[INPUT FOR THIS TASK]

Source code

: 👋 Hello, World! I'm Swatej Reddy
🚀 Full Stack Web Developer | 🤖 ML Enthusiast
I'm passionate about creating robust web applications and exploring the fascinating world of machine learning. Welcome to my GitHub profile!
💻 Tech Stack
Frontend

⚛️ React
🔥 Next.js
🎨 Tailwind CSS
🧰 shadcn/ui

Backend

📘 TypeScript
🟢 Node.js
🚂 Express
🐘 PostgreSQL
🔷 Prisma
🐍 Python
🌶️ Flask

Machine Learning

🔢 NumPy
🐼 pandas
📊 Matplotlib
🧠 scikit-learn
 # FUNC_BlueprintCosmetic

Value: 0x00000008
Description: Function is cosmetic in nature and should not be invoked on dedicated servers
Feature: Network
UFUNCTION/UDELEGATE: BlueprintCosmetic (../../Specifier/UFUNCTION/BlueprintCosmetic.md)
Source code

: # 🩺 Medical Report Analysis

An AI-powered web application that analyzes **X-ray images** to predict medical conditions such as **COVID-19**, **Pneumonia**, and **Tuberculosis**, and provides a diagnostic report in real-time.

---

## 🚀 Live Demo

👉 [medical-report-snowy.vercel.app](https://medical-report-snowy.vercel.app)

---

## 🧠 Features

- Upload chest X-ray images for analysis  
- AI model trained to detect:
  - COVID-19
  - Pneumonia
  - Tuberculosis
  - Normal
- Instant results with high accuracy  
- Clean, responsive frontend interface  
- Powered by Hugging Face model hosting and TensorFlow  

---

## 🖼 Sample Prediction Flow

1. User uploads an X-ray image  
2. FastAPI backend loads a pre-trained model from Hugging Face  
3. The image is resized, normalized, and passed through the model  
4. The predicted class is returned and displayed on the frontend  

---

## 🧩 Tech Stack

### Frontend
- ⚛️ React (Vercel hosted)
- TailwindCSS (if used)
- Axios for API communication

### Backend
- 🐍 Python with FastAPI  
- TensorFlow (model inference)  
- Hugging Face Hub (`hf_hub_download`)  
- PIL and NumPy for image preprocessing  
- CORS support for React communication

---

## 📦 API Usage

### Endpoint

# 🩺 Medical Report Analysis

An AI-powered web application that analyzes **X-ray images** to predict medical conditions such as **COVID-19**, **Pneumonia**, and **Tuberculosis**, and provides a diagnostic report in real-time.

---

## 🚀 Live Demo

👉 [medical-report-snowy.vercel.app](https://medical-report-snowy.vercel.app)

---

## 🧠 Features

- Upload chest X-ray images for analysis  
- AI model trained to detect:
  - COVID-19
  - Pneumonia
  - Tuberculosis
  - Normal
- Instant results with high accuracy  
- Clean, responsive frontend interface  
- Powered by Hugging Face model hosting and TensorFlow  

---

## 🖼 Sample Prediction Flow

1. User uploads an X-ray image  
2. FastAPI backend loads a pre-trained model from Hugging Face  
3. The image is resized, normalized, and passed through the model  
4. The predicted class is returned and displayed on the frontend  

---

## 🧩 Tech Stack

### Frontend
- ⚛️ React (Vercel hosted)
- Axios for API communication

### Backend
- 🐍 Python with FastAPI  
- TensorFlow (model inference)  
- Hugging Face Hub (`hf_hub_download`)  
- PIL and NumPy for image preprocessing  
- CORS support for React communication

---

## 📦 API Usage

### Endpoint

[/INPUT FOR THIS TASK]

▶ PROMPT:
Output the entries exactly. Leave nothing out.

▶ SOLUTION FOR THIS PROBLEM:
Source code

: 👋 Hello, World! I'm Swatej Reddy
🚀 Full Stack Web Developer | 🤖 ML Enthusiast
I'm passionate about creating robust web applications and exploring the fascinating world of machine learning. Welcome to my GitHub profile!
💻 Tech Stack
Frontend

⚛️ React
🔥 Next.js
🎨 Tailwind CSS
🧰 shadcn/ui

Backend

📘 TypeScript
🟢 Node.js
🚂 Express
🐘 PostgreSQL
🔷 Prisma
🐍 Python
🌶️ Flask

Machine Learning

🔢 NumPy
🐼 pandas
📊 Matplotlib
🧠 scikit-learn
 # FUNC_BlueprintCosmetic

Value: 0x00000008
Description: Function is cosmetic in nature and should not be invoked on dedicated servers
Feature: Network
UFUNCTION/UDELEGATE: BlueprintCosmetic (../../Specifier/UFUNCTION/BlueprintCosmetic.md)
Source code

: # 🩺 Medical Report Analysis

An AI-powered web application that analyzes **X-ray images** to predict medical conditions such as **COVID-19**, **Pneumonia**, and **Tuberculosis**, and provides a diagnostic report in real-time.

---

## 🚀 Live Demo

👉 [medical-report-snowy.vercel.app](https://medical-report-snowy.vercel.app)

---

## 🧠 Features

- Upload chest X-ray images for analysis  
- AI model trained to detect:
  - COVID-19
  - Pneumonia
  - Tuberculosis
  - Normal
- Instant results with high accuracy  
- Clean, responsive frontend interface  
- Powered by Hugging Face model hosting and TensorFlow  

---

## 🖼 Sample Prediction Flow

1. User uploads an X-ray image  
2. FastAPI backend loads a pre-trained model from Hugging Face  
3. The image is resized, normalized, and passed through the model  
4. The predicted class is returned and displayed on the frontend  

---

## 🧩 Tech Stack

### Frontend
- ⚛️ React (Vercel hosted)
- TailwindCSS (if used)
- Axios for API communication

### Backend
- 🐍 Python with FastAPI  
- TensorFlow (model inference)  
- Hugging Face Hub (`hf_hub_download`)  
- PIL and NumPy for image preprocessing  
- CORS support for React communication

---

## 📦 API Usage

### Endpoint

# 🩺 Medical Report Analysis

An AI-powered web application that analyzes **X-ray images** to predict medical conditions such as **COVID-19**, **Pneumonia**, and **Tuberculosis**, and provides a diagnostic report in real-time.

---

## 🚀 Live Demo

👉 [medical-report-snowy.vercel.app](https://medical-report-snowy.vercel.app)

---

## 🧠 Features

- Upload chest X-ray images for analysis  
- AI model trained to detect:
  - COVID-19
  - Pneumonia
  - Tuberculosis
  - Normal
- Instant results with high accuracy  
- Clean, responsive frontend interface  
- Powered by Hugging Face model hosting and TensorFlow  

---

## 🖼 Sample Prediction Flow

1. User uploads an X-ray image  
2. FastAPI backend loads a pre-trained model from Hugging Face  
3. The image is resized, normalized, and passed through the model  
4. The predicted class is returned and displayed on the frontend  

---

## 🧩 Tech Stack

### Frontend
- ⚛️ React (Vercel hosted)
- Axios for API communication

### Backend
- 🐍 Python with FastAPI  
- TensorFlow (model inference)  
- Hugging Face Hub (`hf_hub_download`)  
- PIL and NumPy for image preprocessing  
- CORS support for React communication

---

## 📦 API Usage

### Endpoint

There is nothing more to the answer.